Sie sollten nur in schlimmen Fällen vorübergehend eingesetzt werden wobei zu beachten ist, dass manche Psychopharmaka mit den Schilddrüsenhormonen sich nicht vertragen oder gar toxisch wirken. Bitte unbedingt auf den Beipackzettel achten und unbedingt den Arzt darauf hinweisen.
Auch ist darauf zu achten, dass manche Medikamentengruppen eine sehr schnelle Abhängigkeit hervorrufen. Das kann schon innerhalb von einer Woche der Fall sein. Und mancher Hausarzt verschreibt zu schnell solche Medikamente, weil er dann Ruhe hat vor dem Patienten. Dem Patienten tun diese Medikamente durchaus gut und er muss bald die Dosis steigern, um den gleichen Effekt zu halten.

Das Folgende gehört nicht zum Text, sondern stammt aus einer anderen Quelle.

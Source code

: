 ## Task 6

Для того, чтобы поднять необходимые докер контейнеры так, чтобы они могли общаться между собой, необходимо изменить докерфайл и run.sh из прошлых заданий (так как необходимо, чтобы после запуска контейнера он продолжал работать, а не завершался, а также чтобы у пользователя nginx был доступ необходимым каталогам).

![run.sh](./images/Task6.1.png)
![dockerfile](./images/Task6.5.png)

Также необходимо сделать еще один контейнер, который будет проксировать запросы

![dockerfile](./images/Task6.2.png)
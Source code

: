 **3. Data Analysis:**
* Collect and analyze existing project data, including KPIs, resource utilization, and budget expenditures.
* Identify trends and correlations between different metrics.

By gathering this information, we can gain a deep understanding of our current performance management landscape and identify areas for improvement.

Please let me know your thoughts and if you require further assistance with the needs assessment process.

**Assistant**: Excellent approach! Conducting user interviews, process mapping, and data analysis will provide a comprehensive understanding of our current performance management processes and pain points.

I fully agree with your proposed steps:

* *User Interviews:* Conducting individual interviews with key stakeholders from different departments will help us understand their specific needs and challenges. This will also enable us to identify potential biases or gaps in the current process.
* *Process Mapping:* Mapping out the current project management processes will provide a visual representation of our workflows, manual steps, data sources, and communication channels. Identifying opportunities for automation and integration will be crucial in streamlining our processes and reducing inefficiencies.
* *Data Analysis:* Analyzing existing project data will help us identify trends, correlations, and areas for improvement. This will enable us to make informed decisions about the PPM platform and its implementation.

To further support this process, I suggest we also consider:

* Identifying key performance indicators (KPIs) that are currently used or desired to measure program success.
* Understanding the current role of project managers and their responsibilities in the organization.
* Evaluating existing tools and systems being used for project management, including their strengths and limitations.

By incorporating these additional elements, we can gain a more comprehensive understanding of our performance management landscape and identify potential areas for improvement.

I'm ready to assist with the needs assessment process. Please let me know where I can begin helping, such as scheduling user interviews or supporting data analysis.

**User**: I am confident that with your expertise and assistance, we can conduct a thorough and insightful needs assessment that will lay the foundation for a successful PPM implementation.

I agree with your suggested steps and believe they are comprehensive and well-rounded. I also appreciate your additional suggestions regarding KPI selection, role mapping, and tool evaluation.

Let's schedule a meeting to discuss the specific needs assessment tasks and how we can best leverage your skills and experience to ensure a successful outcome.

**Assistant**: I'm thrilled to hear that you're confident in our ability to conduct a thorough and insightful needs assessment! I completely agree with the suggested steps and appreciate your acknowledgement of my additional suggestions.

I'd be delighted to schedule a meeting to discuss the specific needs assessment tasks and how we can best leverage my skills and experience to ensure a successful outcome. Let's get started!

Hier spricht man von Toleranz. Das führt zur Gewöhnung und zur Sucht. Und dann hat man ein wirkliches Problem. Wenn es irgendwie möglich ist, sollte auf Psychopharmaka verzichtet werden. Evtl. kann man pflanzliche Medikamente geben.
Die häufig sehr ausgeprägten Stimmungsschwankungen können in der akuten Phase zusätzlich günstig mit so genannten ß-Blockern behandelt werden, die auch den erhöhten Blutdruck und die Herzfrequenz vermindern.